Invece l’art. 1258 sancisce che “la stessa disposizione si applica quando, essendo dovuta una cosa determinata, questa ha subito un deterioramento, o quando residua alcunché dal perimento totale della cosa” .
E’ vero che il comma 3 dell’art. 74 del decreto legislativo n. 297 del 16 aprile 1994, prevede come la regolarità dell’anno scolastico sia fissata in almeno 200 giorni di lezione. Ma la circolare Miur del 22 febbraio 2012, specifica che “al verificarsi di eventi imprevedibili e straordinari come un’allerta meteo che inducano i Sindaci ad adottare ordinanze di chiusura delle sedi scolastiche, si deve ritenere che è fatta comunque salva la validità dell’anno scolastico, anche se le cause di forza maggiore, consistenti in eventi non prevedibili e non programmabili, abbiano comportato, in concreto, la discesa dei giorni di lezione al di sotto del limite dei 200, per effetto delle ordinanze sindacali di chiusura delle scuole”.

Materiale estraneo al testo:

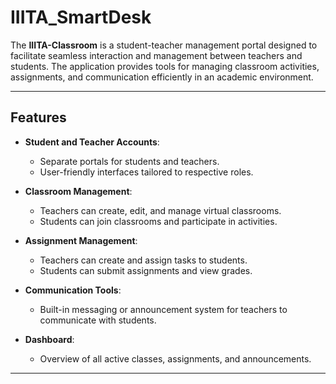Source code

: # IIITA_SmartDesk

The **IIITA-Classroom** is a student-teacher management portal designed to facilitate seamless interaction and management between teachers and students. The application provides tools for managing classroom activities, assignments, and communication efficiently in an academic environment.

---

## Features

- **Student and Teacher Accounts**:
  - Separate portals for students and teachers.
  - User-friendly interfaces tailored to respective roles.
  
- **Classroom Management**:
  - Teachers can create, edit, and manage virtual classrooms.
  - Students can join classrooms and participate in activities.

- **Assignment Management**:
  - Teachers can create and assign tasks to students.
  - Students can submit assignments and view grades.

- **Communication Tools**:
  - Built-in messaging or announcement system for teachers to communicate with students.

- **Dashboard**:
  - Overview of all active classes, assignments, and announcements.

---
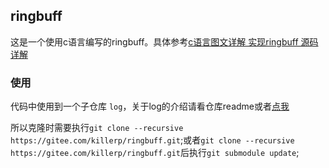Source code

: ## ringbuff

这是一个使用c语言编写的ringbuff。具体参考[c语言图文详解 实现ringbuff 源码详解](https://blog.csdn.net/weixin_44821644/article/details/108274738)

### 使用


代码中使用到一个子仓库 `log`，关于log的介绍请看仓库readme或者[点我](https://blog.csdn.net/weixin_44821644/article/details/108263911)

所以克隆时需要执行`git clone --recursive https://gitee.com/killerp/ringbuff.git`;或者`git clone --recursive https://gitee.com/killerp/ringbuff.git`后执行`git submodule update`;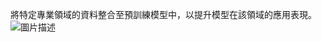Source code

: 將特定專業領域的資料整合至預訓練模型中，以提升模型在該領域的應用表現。
![圖片描述]("C:\Users\user\Downloads\AnyConv.com___922ea22c-3c61-4713-8ebd-1debbb687053.png")

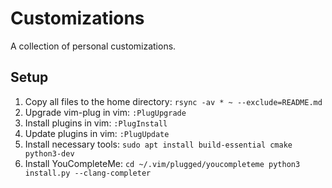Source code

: # Customizations
A collection of personal customizations.
## Setup
1. Copy all files to the home directory:
`rsync -av * ~ --exclude=README.md`
2. Upgrade vim-plug in vim:
`:PlugUpgrade`
3. Install plugins in vim:
`:PlugInstall`
4. Update plugins in vim:
`:PlugUpdate`
5. Install necessary tools:
`sudo apt install build-essential cmake python3-dev`
6. Install YouCompleteMe:
`cd ~/.vim/plugged/youcompleteme
python3 install.py --clang-completer`
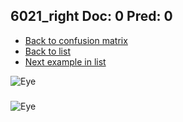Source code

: ## 6021_right Doc: 0 Pred: 0
- [Back to confusion matrix](https://github.com/juliandewit/kaggle_retinopathy/blob/master/matrix.md)
- [Back to list](https://github.com/juliandewit/kaggle_retinopathy/blob/master/lists/00/list.md)
- [Next example in list](https://github.com/juliandewit/kaggle_retinopathy/blob/master/lists/00/60/6022_left.md)

![Eye](https://retinopaty.blob.core.windows.net/size1024/6021_right_0.jpeg)

### 

![Eye]()
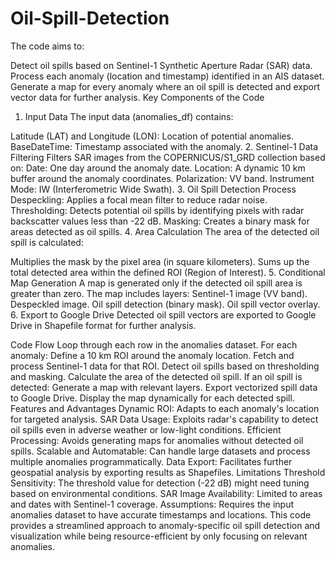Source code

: # Oil-Spill-Detection
The code aims to:

Detect oil spills based on Sentinel-1 Synthetic Aperture Radar (SAR) data.
Process each anomaly (location and timestamp) identified in an AIS dataset.
Generate a map for every anomaly where an oil spill is detected and export vector data for further analysis.
Key Components of the Code
1. Input Data
The input data (anomalies_df) contains:

Latitude (LAT) and Longitude (LON): Location of potential anomalies.
BaseDateTime: Timestamp associated with the anomaly.
2. Sentinel-1 Data Filtering
Filters SAR images from the COPERNICUS/S1_GRD collection based on:
Date: One day around the anomaly date.
Location: A dynamic 10 km buffer around the anomaly coordinates.
Polarization: VV band.
Instrument Mode: IW (Interferometric Wide Swath).
3. Oil Spill Detection Process
Despeckling: Applies a focal mean filter to reduce radar noise.
Thresholding: Detects potential oil spills by identifying pixels with radar backscatter values less than -22 dB.
Masking: Creates a binary mask for areas detected as oil spills.
4. Area Calculation
The area of the detected oil spill is calculated:

Multiplies the mask by the pixel area (in square kilometers).
Sums up the total detected area within the defined ROI (Region of Interest).
5. Conditional Map Generation
A map is generated only if the detected oil spill area is greater than zero.
The map includes layers:
Sentinel-1 image (VV band).
Despeckled image.
Oil spill detection (binary mask).
Oil spill vector overlay.
6. Export to Google Drive
Detected oil spill vectors are exported to Google Drive in Shapefile format for further analysis.

Code Flow
Loop through each row in the anomalies dataset.
For each anomaly:
Define a 10 km ROI around the anomaly location.
Fetch and process Sentinel-1 data for that ROI.
Detect oil spills based on thresholding and masking.
Calculate the area of the detected oil spill.
If an oil spill is detected:
Generate a map with relevant layers.
Export vectorized spill data to Google Drive.
Display the map dynamically for each detected spill.
Features and Advantages
Dynamic ROI: Adapts to each anomaly's location for targeted analysis.
SAR Data Usage: Exploits radar's capability to detect oil spills even in adverse weather or low-light conditions.
Efficient Processing: Avoids generating maps for anomalies without detected oil spills.
Scalable and Automatable: Can handle large datasets and process multiple anomalies programmatically.
Data Export: Facilitates further geospatial analysis by exporting results as Shapefiles.
Limitations
Threshold Sensitivity: The threshold value for detection (-22 dB) might need tuning based on environmental conditions.
SAR Image Availability: Limited to areas and dates with Sentinel-1 coverage.
Assumptions: Requires the input anomalies dataset to have accurate timestamps and locations.
This code provides a streamlined approach to anomaly-specific oil spill detection and visualization while being resource-efficient by only focusing on relevant anomalies.
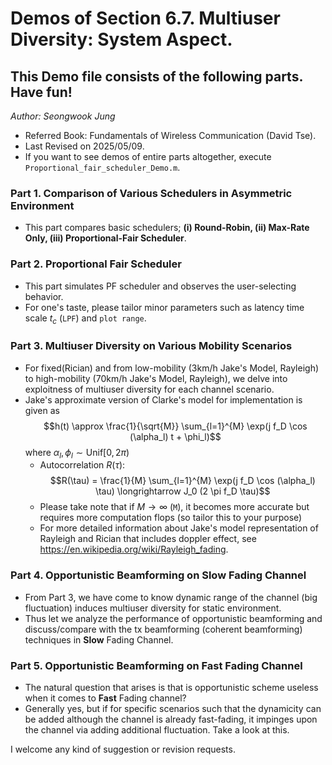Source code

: # Demos of Section 6.7. Multiuser Diversity: System Aspect. 
## This Demo file consists of the following parts. Have fun!

*Author: Seongwook Jung*

- Referred Book: Fundamentals of Wireless Communication (David Tse).
- Last Revised on 2025/05/09.
- If you want to see demos of entire parts altogether, execute `Proportional_fair_scheduler_Demo.m`.


### Part 1. Comparison of Various Schedulers in Asymmetric Environment
- This part compares basic schedulers; **(i) Round-Robin, (ii) Max-Rate Only, (iii) Proportional-Fair Scheduler**.

### Part 2. Proportional Fair Scheduler
- This part simulates PF scheduler and observes the user-selecting behavior.
- For one's taste, please tailor minor parameters such as latency time scale $t_c$ (`LPF`) and `plot range`.

### Part 3. Multiuser Diversity on Various Mobility Scenarios
- For fixed(Rician) and from low-mobility (3km/h Jake's Model, Rayleigh) to high-mobility (70km/h Jake's Model, Rayleigh), we delve into exploitness of multiuser diversity for each channel scenario.
- Jake's approximate version of Clarke's model for implementation is given as $$h(t) \approx \frac{1}{\sqrt{M}} \sum_{l=1}^{M} \exp(j f_D \cos (\alpha_l) t + \phi_l)$$ where $\alpha_l, \phi_l \sim \text{Unif}[0, 2\pi)$
  - Autocorrelation $R(\tau)$: $$R(\tau) = \frac{1}{M} \sum_{l=1}^{M} \exp(j f_D \cos (\alpha_l) \tau) \longrightarrow J_0 (2 \pi f_D \tau)$$
  - Please take note that if $M \rightarrow \infty$ (`M`), it becomes more accurate but requires more computation flops (so tailor this to your purpose)
  - For more detailed information about Jake's model representation of Rayleigh and Rician that includes doppler effect, see https://en.wikipedia.org/wiki/Rayleigh_fading.

### Part 4. Opportunistic Beamforming on Slow Fading Channel
- From Part 3, we have come to know dynamic range of the channel (big fluctuation) induces multiuser diversity for static environment.
- Thus let we analyze the performance of opportunistic beamforming and discuss/compare with the tx beamforming (coherent beamforming) techniques in **Slow** Fading Channel.

### Part 5. Opportunistic Beamforming on Fast Fading Channel
- The natural question that arises is that is opportunistic scheme useless when it comes to **Fast** Fading channel?
- Generally yes, but if for specific scenarios such that the dynamicity can be added although the channel is already fast-fading, it impinges upon the channel via adding additional fluctuation. Take a look at this.

I welcome any kind of suggestion or revision requests.
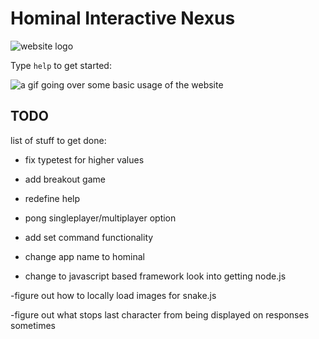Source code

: # **Hominal Interactive Nexus**

![website logo](https://github.com/Muzz-Silat/TypingProject/blob/1749c9ced56b5000e5663ea4adb3b929337e4af7/TypeTest/frontend/static/images/terminal-favicon.png)

Type `help` to get started:

![a gif going over some basic usage of the website](https://s11.gifyu.com/images/SczdN.gif)


## TODO
list of stuff to get done:
- fix typetest for higher values
- add breakout game
- redefine help
- pong singleplayer/multiplayer option
- add set command functionality
- change app name to hominal

- change to javascript based framework
    look into getting node.js

-figure out how to locally load images for snake.js

-figure out what stops last character from being displayed on responses sometimes
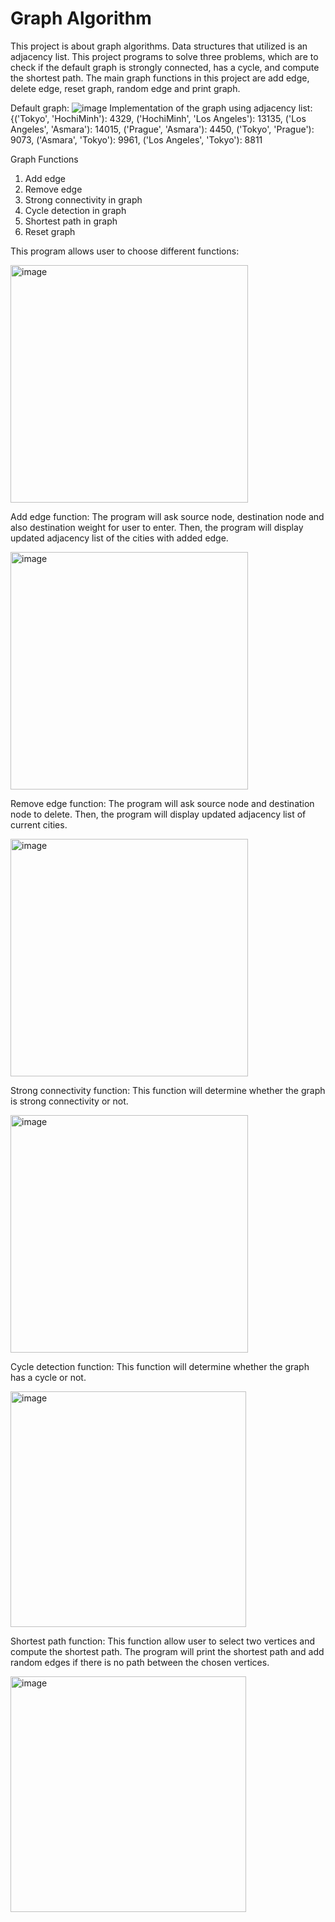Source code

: # Graph Algorithm

This project is about graph algorithms. Data structures that utilized is an adjacency list. This project programs to solve three problems, which are to check if the default graph is strongly connected, has a cycle, and compute the shortest path. The main graph functions in this project are add edge, delete edge, reset graph, random edge and print graph.

Default graph:
![image](https://user-images.githubusercontent.com/77534728/148239518-5f11a81f-c416-4d87-9fc8-cdff76e99a18.png)
Implementation of the graph using adjacency list:
{('Tokyo', 'HochiMinh'): 4329, ('HochiMinh', 'Los Angeles'): 13135, ('Los Angeles', 'Asmara'): 14015, ('Prague', 'Asmara'): 4450, ('Tokyo', 'Prague'): 9073, ('Asmara', 'Tokyo'): 9961, ('Los Angeles', 'Tokyo'): 8811

Graph Functions
1)	Add edge 
2)	Remove edge
3)	Strong connectivity in graph
4)	Cycle detection in graph
5)	Shortest path in graph
6)	Reset graph

This program allows user to choose different functions:

<img width="380" alt="image" src="https://user-images.githubusercontent.com/77534728/148240267-8ee900d6-ffe4-4e0c-a30b-10a69ec271b9.png">


Add edge function:
The program will ask source node, destination node and also destination weight for user to enter. Then, the program will display updated adjacency list of the cities with added edge.

<img width="380" alt="image" src="https://user-images.githubusercontent.com/77534728/148241255-ab666746-22d3-4eca-9d7f-a375250c379b.png">


Remove edge function:
The program will ask source node and destination node to delete. Then, the program will display updated adjacency list of current cities.

<img width="380" alt="image" src="https://user-images.githubusercontent.com/77534728/148241379-73026d75-e1f2-49e9-bd67-eb5dde121d23.png">


Strong connectivity function:
This function will determine whether the graph is strong connectivity or not.

<img width="380" alt="image" src="https://user-images.githubusercontent.com/77534728/148242264-a1a7045d-5f73-40ca-8d91-1642f2e1cd2f.png">


Cycle detection function:
This function will determine whether the graph has a cycle or not.

<img width="377" alt="image" src="https://user-images.githubusercontent.com/77534728/148242622-3465ec26-199e-449a-9fd6-175f1153be15.png">


Shortest path function:
This function allow user to select two vertices and compute the shortest path. The program will print the shortest path and add random edges if there is no path between the chosen vertices.

<img width="377" alt="image" src="https://user-images.githubusercontent.com/77534728/148242736-ea9a18ac-33ac-4ee1-a184-5bacfba61ea3.png">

Pertanto, non c’è nulla da recuperare in caso di chiusura delle scuole causa allerta meteo, anche se si dovesse sforare il limite dei 200 giorni di attività didattica.
E’ vero che dal punto di vista dei 200 giorni esistono casi in cui in passato è stato disposto, direttamente dal Prefetto, il recupero dei giorni per arrivare al tetto di 200, ma la richiesta di questo preside in questione appare piuttosto spiazzante.
Di conseguenza, non si comprende il motivo per cui il DS abbia deciso di obbligare il personale a prendere dei permessi o comunque a metterlo in ferie d’ufficio.